Working data Start Marker

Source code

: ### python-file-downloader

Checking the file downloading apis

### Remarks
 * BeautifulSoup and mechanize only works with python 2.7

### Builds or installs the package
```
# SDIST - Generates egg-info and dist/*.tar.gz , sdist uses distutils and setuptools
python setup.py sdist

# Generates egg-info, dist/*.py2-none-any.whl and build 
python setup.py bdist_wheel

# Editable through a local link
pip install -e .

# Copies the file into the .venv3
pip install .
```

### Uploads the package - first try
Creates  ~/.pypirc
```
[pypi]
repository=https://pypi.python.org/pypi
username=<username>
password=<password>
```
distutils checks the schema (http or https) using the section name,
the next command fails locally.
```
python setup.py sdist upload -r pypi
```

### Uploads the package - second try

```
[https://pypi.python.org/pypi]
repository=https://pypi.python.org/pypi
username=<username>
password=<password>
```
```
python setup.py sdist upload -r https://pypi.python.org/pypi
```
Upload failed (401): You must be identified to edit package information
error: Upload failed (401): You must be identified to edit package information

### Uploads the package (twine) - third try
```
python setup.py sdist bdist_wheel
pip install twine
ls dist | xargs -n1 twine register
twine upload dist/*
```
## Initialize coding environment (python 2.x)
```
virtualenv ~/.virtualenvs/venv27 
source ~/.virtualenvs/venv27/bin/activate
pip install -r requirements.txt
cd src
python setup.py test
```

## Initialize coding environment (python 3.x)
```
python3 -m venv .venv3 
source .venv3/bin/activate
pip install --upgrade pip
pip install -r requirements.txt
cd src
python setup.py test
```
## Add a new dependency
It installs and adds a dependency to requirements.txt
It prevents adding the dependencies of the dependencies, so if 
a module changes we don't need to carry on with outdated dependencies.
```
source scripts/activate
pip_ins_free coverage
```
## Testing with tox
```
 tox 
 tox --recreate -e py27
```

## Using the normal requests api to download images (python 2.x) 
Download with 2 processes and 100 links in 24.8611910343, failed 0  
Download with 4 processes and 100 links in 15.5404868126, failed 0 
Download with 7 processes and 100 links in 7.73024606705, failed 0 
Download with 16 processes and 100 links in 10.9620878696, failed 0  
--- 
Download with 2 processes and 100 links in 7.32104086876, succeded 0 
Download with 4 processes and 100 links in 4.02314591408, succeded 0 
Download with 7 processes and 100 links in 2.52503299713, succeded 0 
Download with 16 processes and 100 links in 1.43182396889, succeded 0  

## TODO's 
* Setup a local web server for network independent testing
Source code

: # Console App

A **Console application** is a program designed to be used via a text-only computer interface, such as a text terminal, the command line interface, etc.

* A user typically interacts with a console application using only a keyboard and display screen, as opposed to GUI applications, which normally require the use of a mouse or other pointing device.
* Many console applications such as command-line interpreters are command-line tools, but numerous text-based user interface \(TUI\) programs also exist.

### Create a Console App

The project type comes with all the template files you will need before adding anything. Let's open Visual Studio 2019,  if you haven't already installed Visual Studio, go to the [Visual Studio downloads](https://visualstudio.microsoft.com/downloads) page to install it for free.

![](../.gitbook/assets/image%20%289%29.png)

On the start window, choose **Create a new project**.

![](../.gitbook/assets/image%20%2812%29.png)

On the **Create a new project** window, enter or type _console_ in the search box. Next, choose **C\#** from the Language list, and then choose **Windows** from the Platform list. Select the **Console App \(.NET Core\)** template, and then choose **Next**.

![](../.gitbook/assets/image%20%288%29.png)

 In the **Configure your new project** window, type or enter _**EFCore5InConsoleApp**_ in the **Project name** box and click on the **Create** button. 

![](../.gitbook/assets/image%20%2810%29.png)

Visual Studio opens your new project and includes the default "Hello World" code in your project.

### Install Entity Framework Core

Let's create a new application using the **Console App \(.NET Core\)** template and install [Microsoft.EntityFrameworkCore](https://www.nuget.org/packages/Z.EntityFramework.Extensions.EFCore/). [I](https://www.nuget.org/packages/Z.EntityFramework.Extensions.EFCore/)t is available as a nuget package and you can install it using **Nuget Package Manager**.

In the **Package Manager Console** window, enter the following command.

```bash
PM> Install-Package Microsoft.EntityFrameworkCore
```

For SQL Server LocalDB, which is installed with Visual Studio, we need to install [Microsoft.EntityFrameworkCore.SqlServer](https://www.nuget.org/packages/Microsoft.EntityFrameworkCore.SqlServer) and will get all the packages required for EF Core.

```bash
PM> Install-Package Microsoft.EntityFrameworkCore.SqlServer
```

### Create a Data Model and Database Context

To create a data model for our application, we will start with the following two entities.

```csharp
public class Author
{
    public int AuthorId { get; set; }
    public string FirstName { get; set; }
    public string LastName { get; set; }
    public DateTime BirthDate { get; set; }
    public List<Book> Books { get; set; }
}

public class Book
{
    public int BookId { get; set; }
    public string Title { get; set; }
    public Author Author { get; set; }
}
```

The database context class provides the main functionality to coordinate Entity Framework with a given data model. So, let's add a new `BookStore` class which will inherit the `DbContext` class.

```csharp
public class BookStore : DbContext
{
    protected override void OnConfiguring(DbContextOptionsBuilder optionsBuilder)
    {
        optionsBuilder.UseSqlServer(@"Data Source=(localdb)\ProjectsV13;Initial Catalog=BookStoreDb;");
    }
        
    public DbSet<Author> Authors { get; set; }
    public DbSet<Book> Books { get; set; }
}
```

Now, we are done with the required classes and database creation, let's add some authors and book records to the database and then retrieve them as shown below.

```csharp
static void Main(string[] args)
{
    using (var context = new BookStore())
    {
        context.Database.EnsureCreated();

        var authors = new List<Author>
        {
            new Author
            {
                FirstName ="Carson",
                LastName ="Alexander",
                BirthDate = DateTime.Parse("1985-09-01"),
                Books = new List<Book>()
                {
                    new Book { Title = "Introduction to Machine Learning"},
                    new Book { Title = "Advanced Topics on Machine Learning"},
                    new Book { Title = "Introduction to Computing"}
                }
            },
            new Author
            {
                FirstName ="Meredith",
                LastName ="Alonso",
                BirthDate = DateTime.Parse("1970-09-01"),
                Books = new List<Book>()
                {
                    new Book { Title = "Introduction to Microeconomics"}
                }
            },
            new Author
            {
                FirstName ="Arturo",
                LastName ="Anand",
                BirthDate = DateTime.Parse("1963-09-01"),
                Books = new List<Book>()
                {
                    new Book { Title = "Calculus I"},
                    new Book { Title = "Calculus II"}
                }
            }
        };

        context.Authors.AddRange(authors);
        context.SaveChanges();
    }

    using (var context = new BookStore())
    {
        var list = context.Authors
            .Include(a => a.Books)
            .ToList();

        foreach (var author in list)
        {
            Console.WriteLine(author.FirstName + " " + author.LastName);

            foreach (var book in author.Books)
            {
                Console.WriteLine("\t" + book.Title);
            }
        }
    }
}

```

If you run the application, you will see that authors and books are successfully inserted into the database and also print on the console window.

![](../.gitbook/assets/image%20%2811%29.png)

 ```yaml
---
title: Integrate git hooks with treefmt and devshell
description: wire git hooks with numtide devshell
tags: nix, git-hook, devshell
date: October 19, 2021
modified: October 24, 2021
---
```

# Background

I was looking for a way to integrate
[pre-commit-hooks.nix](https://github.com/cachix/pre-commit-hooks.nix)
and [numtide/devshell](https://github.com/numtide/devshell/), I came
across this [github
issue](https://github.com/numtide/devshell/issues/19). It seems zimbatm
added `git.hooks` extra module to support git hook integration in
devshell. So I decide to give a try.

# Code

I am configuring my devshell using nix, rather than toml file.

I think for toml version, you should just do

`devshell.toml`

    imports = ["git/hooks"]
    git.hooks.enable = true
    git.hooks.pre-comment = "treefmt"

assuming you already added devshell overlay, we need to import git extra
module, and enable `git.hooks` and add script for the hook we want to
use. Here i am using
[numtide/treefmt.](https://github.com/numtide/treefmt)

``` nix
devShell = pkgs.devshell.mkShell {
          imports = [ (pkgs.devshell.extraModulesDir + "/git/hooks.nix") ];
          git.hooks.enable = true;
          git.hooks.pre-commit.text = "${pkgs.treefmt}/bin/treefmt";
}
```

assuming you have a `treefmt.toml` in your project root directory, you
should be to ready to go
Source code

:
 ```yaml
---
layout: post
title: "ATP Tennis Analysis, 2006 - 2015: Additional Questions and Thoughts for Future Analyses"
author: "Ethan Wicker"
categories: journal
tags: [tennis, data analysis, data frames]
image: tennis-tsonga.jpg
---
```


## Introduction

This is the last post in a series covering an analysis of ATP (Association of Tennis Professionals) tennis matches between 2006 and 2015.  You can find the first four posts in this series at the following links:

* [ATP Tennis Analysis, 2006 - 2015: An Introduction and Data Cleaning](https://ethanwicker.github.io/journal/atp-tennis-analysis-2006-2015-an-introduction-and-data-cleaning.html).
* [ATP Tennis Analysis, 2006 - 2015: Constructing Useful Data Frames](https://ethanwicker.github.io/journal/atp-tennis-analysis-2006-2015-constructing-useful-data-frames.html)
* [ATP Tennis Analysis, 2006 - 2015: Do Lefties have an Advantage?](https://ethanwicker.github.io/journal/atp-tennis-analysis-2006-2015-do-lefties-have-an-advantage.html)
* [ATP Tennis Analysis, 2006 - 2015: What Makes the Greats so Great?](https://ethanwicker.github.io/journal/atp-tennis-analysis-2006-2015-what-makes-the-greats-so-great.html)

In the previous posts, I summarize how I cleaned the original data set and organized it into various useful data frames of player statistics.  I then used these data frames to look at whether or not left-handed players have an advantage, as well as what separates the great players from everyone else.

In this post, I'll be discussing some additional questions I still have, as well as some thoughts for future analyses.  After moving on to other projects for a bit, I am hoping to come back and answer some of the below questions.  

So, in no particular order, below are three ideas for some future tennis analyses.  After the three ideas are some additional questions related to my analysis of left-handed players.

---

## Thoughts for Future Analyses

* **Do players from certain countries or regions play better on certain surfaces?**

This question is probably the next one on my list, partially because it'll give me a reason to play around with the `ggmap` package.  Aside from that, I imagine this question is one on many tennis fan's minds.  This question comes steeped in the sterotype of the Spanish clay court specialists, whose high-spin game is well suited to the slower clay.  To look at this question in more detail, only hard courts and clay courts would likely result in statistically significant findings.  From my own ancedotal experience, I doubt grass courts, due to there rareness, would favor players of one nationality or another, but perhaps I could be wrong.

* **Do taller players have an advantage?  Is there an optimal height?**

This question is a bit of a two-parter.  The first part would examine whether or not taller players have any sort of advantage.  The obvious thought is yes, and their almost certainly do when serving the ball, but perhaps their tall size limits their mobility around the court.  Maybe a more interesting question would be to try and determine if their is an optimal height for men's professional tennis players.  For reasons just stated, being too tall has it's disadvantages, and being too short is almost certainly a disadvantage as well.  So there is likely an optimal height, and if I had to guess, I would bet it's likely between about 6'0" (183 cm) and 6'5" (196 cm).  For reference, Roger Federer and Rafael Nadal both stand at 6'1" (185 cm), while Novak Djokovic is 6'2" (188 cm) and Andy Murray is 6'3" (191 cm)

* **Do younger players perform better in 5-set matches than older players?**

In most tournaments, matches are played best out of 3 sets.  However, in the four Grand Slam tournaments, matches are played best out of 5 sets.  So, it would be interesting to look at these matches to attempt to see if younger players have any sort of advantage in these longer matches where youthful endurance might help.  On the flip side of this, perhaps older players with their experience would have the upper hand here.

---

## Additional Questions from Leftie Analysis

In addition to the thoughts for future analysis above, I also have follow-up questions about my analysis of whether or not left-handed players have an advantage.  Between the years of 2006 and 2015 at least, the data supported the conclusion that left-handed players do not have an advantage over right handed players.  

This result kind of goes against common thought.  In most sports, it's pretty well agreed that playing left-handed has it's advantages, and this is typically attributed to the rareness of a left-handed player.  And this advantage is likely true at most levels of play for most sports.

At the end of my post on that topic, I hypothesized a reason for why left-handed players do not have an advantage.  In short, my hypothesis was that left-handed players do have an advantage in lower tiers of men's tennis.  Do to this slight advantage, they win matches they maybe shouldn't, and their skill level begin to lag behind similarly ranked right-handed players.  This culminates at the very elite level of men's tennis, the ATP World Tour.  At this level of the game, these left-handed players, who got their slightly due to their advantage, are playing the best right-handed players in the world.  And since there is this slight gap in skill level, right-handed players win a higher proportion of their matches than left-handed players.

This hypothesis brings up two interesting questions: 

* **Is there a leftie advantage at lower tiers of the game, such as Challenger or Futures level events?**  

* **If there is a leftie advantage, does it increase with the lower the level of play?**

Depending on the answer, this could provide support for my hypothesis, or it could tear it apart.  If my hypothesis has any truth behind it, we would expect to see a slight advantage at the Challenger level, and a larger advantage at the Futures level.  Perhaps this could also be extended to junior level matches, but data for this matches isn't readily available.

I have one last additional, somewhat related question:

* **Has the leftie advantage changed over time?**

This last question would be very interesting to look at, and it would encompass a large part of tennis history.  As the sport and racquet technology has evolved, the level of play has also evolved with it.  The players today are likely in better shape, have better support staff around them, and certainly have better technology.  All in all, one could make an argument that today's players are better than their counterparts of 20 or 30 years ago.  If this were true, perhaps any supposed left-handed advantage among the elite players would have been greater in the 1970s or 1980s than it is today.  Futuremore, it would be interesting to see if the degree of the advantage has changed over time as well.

Working data End Marker

| Task objective |
The lines of the records that contain the string "toml" should be located and copied.

| Your solution |
I am configuring my devshell using nix, rather than toml file.
I think for toml version, you should just do
`devshell.toml`
assuming you have a `treefmt.toml` in your project root directory, you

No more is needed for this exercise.